The invention intends to solve the problems of the conventional techniques mentioned above, and it is an object of the invention to provide an electroacoustic transducer of a digital type for directly converting from an analog acoustic signal to a digital electric signal and having transducers each for converting from a digital electric signal to an analog acoustic signal as one component. The electroacoustic transducer has excellent efficiency and frequency characteristics, and the structure is simple so as to be easily constructed.

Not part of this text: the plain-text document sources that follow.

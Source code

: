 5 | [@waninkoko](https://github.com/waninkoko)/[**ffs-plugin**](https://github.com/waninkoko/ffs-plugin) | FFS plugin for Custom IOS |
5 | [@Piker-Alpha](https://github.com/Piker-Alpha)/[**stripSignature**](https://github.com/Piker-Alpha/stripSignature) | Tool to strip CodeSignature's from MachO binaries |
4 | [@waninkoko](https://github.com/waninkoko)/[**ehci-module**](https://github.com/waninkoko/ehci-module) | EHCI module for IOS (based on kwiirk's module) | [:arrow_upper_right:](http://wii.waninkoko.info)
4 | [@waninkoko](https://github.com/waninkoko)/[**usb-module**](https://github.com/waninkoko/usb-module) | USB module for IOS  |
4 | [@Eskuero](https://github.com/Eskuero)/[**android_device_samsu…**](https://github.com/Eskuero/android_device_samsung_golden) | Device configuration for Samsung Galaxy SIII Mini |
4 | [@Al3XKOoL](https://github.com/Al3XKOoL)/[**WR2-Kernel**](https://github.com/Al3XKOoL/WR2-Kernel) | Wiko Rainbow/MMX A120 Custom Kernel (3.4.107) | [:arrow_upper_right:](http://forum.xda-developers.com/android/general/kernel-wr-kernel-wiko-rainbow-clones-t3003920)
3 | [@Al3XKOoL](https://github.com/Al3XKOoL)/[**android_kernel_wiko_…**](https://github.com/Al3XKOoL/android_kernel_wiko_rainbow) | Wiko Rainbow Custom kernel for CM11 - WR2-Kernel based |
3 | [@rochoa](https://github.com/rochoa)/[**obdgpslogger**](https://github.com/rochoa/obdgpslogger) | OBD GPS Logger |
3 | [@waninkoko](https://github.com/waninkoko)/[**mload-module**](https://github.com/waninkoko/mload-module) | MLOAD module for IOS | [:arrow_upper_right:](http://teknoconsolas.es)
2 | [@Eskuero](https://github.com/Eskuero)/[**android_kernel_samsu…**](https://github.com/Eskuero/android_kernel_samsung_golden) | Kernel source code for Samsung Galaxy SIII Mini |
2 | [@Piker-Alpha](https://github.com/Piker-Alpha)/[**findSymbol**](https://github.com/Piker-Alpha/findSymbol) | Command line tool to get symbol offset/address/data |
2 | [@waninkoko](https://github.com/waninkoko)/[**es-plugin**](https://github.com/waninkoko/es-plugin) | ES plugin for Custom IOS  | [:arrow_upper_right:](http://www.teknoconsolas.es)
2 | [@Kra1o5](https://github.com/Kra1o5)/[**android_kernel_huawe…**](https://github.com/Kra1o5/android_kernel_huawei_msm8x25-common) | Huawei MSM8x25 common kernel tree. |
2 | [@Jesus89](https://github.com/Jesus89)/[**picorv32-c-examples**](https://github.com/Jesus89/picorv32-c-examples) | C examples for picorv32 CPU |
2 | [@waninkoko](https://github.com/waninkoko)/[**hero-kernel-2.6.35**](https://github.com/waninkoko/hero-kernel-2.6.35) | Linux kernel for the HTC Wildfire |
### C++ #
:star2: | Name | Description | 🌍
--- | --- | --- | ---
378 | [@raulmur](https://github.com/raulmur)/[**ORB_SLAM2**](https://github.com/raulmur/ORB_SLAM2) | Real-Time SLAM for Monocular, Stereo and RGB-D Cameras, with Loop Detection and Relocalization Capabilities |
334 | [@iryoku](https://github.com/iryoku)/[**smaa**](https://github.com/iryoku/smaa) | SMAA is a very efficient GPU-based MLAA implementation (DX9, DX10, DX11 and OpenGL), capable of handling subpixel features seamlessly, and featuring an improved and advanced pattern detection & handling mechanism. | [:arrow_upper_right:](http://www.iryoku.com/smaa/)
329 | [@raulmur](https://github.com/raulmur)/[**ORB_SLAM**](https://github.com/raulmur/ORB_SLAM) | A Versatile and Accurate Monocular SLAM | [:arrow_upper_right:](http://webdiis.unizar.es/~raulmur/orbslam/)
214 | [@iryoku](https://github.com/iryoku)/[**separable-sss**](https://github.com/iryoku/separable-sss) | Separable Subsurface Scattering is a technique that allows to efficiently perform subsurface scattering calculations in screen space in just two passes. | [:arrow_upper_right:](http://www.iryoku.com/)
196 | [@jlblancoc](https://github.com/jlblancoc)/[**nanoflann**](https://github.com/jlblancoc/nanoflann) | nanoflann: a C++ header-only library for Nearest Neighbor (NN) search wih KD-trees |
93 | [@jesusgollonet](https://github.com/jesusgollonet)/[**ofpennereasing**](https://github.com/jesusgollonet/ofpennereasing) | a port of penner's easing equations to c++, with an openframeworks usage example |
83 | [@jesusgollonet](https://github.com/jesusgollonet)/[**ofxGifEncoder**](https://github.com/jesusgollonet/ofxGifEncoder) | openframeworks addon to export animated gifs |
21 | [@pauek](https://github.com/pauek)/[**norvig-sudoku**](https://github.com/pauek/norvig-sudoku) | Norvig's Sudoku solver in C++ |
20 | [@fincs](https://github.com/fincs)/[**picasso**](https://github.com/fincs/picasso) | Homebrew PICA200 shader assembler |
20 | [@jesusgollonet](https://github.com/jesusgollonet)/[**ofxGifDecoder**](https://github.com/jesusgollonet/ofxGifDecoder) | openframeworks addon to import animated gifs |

To accomplish the above object, according to the invention, there is provided an electroacoustic transducer of a digital type, comprising (a) sounding units of a plurality of groups each including a first conductive diaphragm and at least one electrostatic driving electrode arranged almost in parallel to the first conductive diaphragm, (b) at least one sound receiving unit including a second conductive diaphragm and at least one vibration detecting electrode arranged almost in parallel to the second conductive diaphragm, (c) an electrode driving circuit for electrically connecting and disconnecting the electrostatic driving electrodes of sounding units of each group and a power source for driving the electrodes, (d) a level converting circuit for converting a level of a signal derived from at least the one vibration detecting electrode and representing a vibration displacement of the second conductive diaphragm, (e) sampling means for sampling an output signal of the level converting circuit, and (f) a driving signal supplying circuit for supplying an output of the sampling means as an electrode driving signal to the electrode driving circuit in a predetermined format.

According to the above construction, the transducer from the digital electric signal to the analog acoustic signal is constructed as one component, the digital electric signal is converted into the analog acoustic signal, and the analog acoustic signal can be directly converted into the digital electric signal.

On the surface which faces the conductive diaphragm, an electret is formed by adhering a fluororesin film onto a part or all of the surfaces of the electrostatic driving electrode and the vibration detecting electrode and giving charges thereto, or a diaphragm is formed by a fluororesin, on which a conductive material such as a metal or the like is adhered onto one surface and an electret is formed on the other surface on the opposite side, and one resultant diaphragm is adhered or two resultant diaphragms are adhered by allowing each surface on which the metal has been adhered to face each other, so that an external bias can be made unnecessary.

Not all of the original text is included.